Расстрел верхушки командования Западного фронта мог выглядеть в тот момент как железная необходимость, продиктованная условиями военного времени. Требовалось найти конкретных виновников, и выбор пал на них. Эффект, однако, был отнюдь не оздоровляющим, ибо эта мера вновь возродила призрак 1937 г. и дала пищу так и не развеянным до конца подозрениям к армии и ее руководству[42]. Не случайно вынесение этих приговоров сопровождалось восстановлением должности комиссаров на всех уровнях управления войсками. В низовых подразделениях они назывались просто политическими руководителями — сокращенно политруками[43].

Столкновение стратегических концепций

К концу лета обстановка на фронтах оставалась трагической для Советского Союза. Но недоуменные вопросы вставали и перед немцами. Германские военные сводки звучали сплошь как победные фанфары. Действительность, однако, не давала оснований для восторгов. Теперь, когда известны архивные материалы, личные дневники и мемуары нацистских генералов, мы в состоянии объяснить /33/ чем же именно это было вызвано. Генералов вермахта преследовал призрак наполеоновского поражения. К концу июля германское наступление замедлилось, а потери возросли. Эти потери — людские и материальные — были меньшими, чем у советской стороны, но размеры их были внушительными, и увеличивались они день ото дня: в августе они превысили потери в любой из предыдущих кампаний нацистской армии за время второй мировой войны[44]. Начальник германского генерального штаба Гальдер записал в своем дневнике: «Общая обстановка показывает все очевиднее и яснее, что колосс Россия... был недооценен нами». Тогда же Гитлер обнаружил, что у Советского Союза больше самолетов и танков, чем ему докладывали[45].

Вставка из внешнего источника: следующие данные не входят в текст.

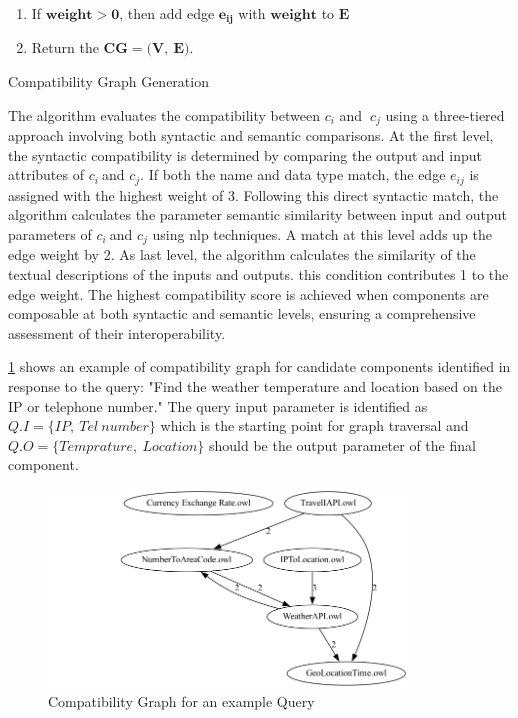 \begin{algorithm}
\begin{enumerate}
	\item 
	If \(\mathbf{weight}\mathbf{> 0}\), then add edge
	  \(\mathbf{e}_{\mathbf{ij}}\) with \(\mathbf{weight}\) to
	  \(\mathbf{E}\)
	  \item 
	  Return the
	    \(\mathbf{CG}\mathbf{= (}\mathbf{V}\mathbf{,\ }\mathbf{E}\mathbf{)}\).
	\end{enumerate}
	
\caption{Compatibility Graph Generation}\label{alg:disc-cg}
\end{algorithm}

The algorithm evaluates the compatibility between \(c_{i}\) and
\(\ c_{j}\) using a three-tiered approach involving both syntactic and
semantic comparisons. At the first level, the syntactic compatibility is
determined by comparing the output and input attributes of
\(c_{i}\ \)and \(c_{j}\). If both the name and data type match, the edge
\(e_{ij}\) is assigned with the highest weight of 3. Following this
direct syntactic match, the algorithm calculates the parameter semantic
similarity between input and output parameters of \(c_{i}\ \)and
\(c_{j}\) using \gls{nlp} techniques. A match at this level adds up the edge
weight by 2. As last level, the algorithm calculates the similarity of
the textual descriptions of the inputs and outputs. this condition
contributes 1 to the edge weight. The highest compatibility score is
achieved when components are composable at both syntactic and semantic
levels, ensuring a comprehensive assessment of their interoperability.

\cref{fig:disco-cg-test} shows an example of compatibility graph for candidate
components identified in response to the query: "Find the weather
temperature and location based on the IP or telephone number." The
query input parameter is identified as \(Q.I = \{ IP,\ Tel\ number\}\)
which is the starting point for graph traversal and
\(Q.O = \{ Temprature,\ Location\}\) should be the output parameter of
the final component.

\begin{figure}[hbt]
\hypertarget{fig:disco-cg-test}{%
\centering
\includegraphics[width=0.85\textwidth]{../figures/MyFigures/test1.png}
\captionsetup{justification=centering}
\caption{Compatibility Graph for an example Query}\label{fig:disco-cg-test}
}
\end{figure}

Нацистские главари и их генералы допустили многочисленные и серьезные просчеты. Прежде всего они недооценили размеры вооруженных сил противника. Для них было полной неожиданностью, когда после первых прорывов они обнаружили перед собой дивизии и армии, прибывшие из внутренних округов страны, о существовании которых они даже не подозревали. По правде говоря, проблема резервов приобрела для советской стороны большую остроту после понесенных вначале потерь. Острой она останется еще долгое время: в 1941 г. новые части направлялись на фронт, еще не закончив обучения, не будучи как следует вооруженными. Но даже если способность СССР вооружить и бросить в бой численно превосходящие силы принесет свои плоды лишь в последующий период, ее воздействие на судьбы войны сказывалось уже в этот начальный период. Германские стратеги, кроме того, недооценили те препятствия, которые огромные русские пространства создадут на пути осуществления их стратегии «блицкрига». Препятствия эти будут усугублены плохим состоянием дорог и сложностями, в использовании железнодорожных путей (размеры железнодорожной колеи в СССР не соответствуют европейским стандартам). Очень скоро снабжение ударных бронетанковых частей стало трудной задачей для командования вермахта[46].

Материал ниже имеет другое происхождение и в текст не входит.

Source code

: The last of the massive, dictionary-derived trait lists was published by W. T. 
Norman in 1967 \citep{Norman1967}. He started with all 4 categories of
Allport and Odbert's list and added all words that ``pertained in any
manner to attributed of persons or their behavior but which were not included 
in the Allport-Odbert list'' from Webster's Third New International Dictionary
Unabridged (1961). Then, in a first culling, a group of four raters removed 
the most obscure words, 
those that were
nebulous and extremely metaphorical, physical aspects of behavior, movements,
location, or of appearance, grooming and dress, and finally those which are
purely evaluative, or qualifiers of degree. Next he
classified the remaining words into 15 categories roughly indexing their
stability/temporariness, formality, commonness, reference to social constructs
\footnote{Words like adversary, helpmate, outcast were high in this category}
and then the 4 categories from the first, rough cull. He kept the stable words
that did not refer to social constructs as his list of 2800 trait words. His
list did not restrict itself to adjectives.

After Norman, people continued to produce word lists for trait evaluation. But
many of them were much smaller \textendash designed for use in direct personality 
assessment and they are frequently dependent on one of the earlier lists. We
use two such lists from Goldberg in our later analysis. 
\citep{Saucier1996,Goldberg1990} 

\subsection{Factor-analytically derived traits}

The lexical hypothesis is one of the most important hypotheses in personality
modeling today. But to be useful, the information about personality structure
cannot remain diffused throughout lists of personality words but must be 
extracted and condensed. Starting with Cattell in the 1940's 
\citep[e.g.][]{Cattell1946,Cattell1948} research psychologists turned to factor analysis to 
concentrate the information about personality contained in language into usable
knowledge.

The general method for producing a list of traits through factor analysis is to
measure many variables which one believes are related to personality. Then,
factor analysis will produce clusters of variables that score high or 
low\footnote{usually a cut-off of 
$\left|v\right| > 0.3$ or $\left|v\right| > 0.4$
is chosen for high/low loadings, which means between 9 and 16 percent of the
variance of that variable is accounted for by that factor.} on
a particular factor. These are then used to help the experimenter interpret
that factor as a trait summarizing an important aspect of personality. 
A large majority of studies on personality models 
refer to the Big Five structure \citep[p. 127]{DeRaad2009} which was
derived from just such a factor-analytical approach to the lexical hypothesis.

Самый же серьезный просчет был допущен при оценке способности противника к сопротивлению[47]. Нацистские главари были убеждены, что после первых же жестоких ударов Советская Армия, государство, общество развалятся на куски. Ничего подобного не произошло. Хотя при неоднократных окружениях в плен было взято большое количество красноармейцев, Гальдер в своем дневнике сетовал на их недостаточность. Очевидно, он ожидал массовой сдачи в плен. Попав в окружение, советские части зачастую продолжали сражаться, пытаясь соединиться с главными силами; отчасти им это удавалось, отчасти сковывало продвижение немецких войск, которые по планам командования должны были развивать наступление. После первых недель войны нацистские генералы доносили, что русские «сражаются ожесточенно и фанатично». Несмотря на крупные потери Советских Вооруженных Сил, главная цель кампании /34/ — уничтожение армии противника — оставалась неосуществленной. Невозможной была и та «полная свобода действий», котирую генералы вермахта, по свидетельству того же Гальдера, надеялись получить в самом близком будущем[48].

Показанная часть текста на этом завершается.